Search the data below for "Netlifyサイト作成" and report how many lines contain it, with no other text.
• • •
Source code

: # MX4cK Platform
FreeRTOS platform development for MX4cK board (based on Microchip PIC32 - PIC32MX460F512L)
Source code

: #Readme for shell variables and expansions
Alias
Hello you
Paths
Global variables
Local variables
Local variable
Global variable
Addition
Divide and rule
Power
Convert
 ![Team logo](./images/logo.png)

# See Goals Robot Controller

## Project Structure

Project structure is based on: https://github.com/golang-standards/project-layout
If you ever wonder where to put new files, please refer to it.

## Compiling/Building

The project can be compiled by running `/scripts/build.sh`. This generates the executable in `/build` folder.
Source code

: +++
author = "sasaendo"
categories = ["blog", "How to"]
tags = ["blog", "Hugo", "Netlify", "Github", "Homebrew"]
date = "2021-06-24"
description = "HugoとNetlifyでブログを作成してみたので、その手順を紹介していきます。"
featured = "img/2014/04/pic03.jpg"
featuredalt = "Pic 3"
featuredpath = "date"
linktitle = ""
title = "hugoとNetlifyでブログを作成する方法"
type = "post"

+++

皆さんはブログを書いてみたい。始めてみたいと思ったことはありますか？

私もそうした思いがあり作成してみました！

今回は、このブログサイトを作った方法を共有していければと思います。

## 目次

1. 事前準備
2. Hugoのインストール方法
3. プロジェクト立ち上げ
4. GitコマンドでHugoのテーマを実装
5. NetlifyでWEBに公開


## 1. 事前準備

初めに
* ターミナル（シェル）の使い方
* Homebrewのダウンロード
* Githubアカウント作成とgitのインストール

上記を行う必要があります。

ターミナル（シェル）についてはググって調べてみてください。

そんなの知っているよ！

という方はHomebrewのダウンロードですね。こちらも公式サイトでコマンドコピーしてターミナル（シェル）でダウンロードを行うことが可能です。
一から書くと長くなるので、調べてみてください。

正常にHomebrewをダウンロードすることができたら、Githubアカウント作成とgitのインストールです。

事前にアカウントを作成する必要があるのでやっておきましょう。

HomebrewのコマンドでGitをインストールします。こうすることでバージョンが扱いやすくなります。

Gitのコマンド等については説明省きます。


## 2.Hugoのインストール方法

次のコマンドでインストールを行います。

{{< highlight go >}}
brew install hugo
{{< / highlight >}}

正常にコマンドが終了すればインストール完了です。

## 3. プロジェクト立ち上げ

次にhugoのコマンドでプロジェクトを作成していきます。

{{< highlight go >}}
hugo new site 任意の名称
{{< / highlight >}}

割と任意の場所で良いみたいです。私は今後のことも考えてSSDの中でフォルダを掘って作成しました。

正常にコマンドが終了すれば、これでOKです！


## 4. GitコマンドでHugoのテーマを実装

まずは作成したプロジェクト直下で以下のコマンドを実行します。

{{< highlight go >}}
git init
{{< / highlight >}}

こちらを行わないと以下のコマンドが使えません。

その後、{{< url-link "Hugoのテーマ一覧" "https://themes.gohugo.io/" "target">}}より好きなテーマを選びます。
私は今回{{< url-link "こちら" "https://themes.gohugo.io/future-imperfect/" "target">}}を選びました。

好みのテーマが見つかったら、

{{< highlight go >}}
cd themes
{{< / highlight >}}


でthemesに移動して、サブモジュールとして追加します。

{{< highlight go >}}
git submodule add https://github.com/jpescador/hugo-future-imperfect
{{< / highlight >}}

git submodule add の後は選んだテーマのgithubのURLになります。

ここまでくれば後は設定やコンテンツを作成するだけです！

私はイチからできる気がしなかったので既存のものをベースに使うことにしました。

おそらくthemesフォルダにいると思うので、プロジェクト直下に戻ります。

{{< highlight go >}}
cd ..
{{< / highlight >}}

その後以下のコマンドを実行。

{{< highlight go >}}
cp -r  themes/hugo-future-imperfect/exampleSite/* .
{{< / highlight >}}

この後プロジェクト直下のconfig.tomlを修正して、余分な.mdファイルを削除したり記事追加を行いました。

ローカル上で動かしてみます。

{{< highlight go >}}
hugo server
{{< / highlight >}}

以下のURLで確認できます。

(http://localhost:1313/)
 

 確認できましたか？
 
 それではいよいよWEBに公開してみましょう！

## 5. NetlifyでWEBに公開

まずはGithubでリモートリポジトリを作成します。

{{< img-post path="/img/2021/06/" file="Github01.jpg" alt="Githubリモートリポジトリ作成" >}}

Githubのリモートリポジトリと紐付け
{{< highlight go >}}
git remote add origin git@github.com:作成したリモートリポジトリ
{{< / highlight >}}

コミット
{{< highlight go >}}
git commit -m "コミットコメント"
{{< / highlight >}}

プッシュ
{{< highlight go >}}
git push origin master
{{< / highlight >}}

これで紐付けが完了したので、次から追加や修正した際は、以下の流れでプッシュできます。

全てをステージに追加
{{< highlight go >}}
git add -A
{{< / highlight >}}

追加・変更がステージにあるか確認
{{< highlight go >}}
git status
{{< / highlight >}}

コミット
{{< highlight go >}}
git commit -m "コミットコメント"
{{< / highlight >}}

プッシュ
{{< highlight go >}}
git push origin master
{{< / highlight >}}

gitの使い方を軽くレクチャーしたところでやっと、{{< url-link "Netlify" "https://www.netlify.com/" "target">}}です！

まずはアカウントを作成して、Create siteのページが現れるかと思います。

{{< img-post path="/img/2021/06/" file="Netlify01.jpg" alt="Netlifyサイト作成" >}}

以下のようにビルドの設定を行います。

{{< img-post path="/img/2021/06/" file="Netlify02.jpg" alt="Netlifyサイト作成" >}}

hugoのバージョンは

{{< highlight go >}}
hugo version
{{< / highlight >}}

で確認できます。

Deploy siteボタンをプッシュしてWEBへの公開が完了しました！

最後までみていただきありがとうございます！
• • •
» **WRITTEN ANSWER**:
2